Pascua Yaqui and My Traditions From Living on the Reservation

Miranda Martinez, Cactus Writer

Hang on for a minute...we're trying to find some more stories you might like.

Email This Story

I am previously from Tucson, Arizona and I lived in a rather large community called old Pascua. Old Pascua is closer to midtown rather than being closer to the casino which is on the far south side of Tucson.There are two Pascua Yaqui communities, Old Pascua and New Pascua. Where my family and I live is in the middle of Tucson. It is a neighborhood that is called old boss (Or better known as Old Pascua) and prior to that it was called the quad, because in the forties it was 40 acres of land. Jimmy Carter then put aside land before the tribe was recognized, and that’s the new village where my mother works. I am not Yaqui, but my entire life my family and I have lived, attended school and associated ourselves with the community. Whether we are helping with the ceremonies or teaching at the schools and volunteering, three generations of my family have lived and worked and made a life in the community.
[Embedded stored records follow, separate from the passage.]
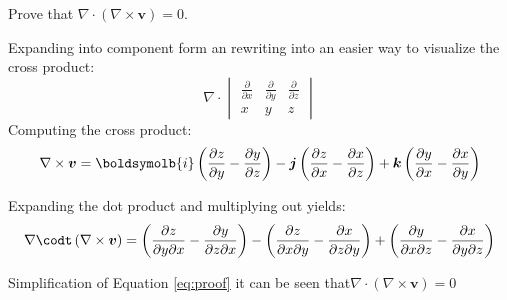 Prove that $\nabla \cdot \left(\nabla \times \boldsymbol{v}\right)=0$.

Expanding into component form an rewriting into an easier way to visualize the cross product:
\begin{equation}
	\nabla\cdot 
	\begin{vmatrix}
		\frac{\partial}{\partial x} & \frac{\partial}{\partial y} & \frac{\partial}{\partial z}\\
		x&y&z
	\end{vmatrix}
\end{equation}
Computing the cross product:
\begin{equation}
\nabla \times \boldsymbol{v}= \boldsymolb{i}\left(\frac{\partial z}{\partial y}-\frac{\partial y}{\partial z}\right)-\boldsymbol{j}\left(\frac{\partial z}{\partial x}-\frac{\partial x}{\partial z}\right)+\boldsymbol{k}\left(\frac{\partial y}{\partial x}-\frac{\partial x}{\partial y}\right)
\end{equation}

Expanding the dot product and multiplying out yields:
\begin{equation}
\nabla\codt\left(\nabla \times \boldsymbol{v}\right)= \left(\frac{\partial z}{\partial y \partial x}-\frac{\partial y}{\partial z \partial x}\right)-\left(\frac{\partial z}{\partial x \partial y}-\frac{\partial x}{\partial z \partial y}\right)+\left(\frac{\partial y}{\partial x \partial z}-\frac{\partial x}{\partial y \partial z}\right)
\label{eq:proof}
\end{equation}

Simplification of Equation \ref{eq:proof}  it can be seen that$\nabla \cdot \left(\nabla \times \boldsymbol{v}\right)=0$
Starting with my great great grandma Hilaria, then my great grandma Carlota, to my Grandma, then my mom and me and my cousins. I am a fifth generation American, and have always been connected with helpers in the community.

I, along with people in the community and church participate in a 40-day long ceremony at Pascua called Lent. Lent is a season that Catholics and Christians and even us, the Hiaki(Yaqui) tribe follow. It is forty days of following the steps of Christ, doing the stations of the cross and reenacting the steps and stories of Jesus from the bible. The actual ceremonies are both Yaqui and Catholic and even some pagan. The ceremonies are located on Holy grounds in the communities, at either old Pascua or new Pascua. The land is church land and sacred, having many rules and traditions. Some of the traditions include not being allowed to wear red on some days, not being allowed to eat meat on Fridays and not being allowed phones or cameras. There are two parts of the Easter Ceremony at Pascua. One is the Yaqui interpretation of the Catholic ceremonies for the Easter season, performed with reverence and devotion by the members of the church and community. There are people who dedicate themselves to reenacting scenes from the bible and impersonating the people from the bible, including; Jesus, Mary, Roman Soldiers and many more. They re-create the pursuit of Jesus, His capture and symbolic crucifixion. The ultimate defeat, when the church group and their allies ritually “kill” the evilness, or Roman Solider at “The Gloria” on Holy Saturday, are the main events of the drama, which unfolds simultaneously within the Catholic ritual and also the pagan one. It is ultimately the final battle when all the groups come together as one and have a giant and amazing fight.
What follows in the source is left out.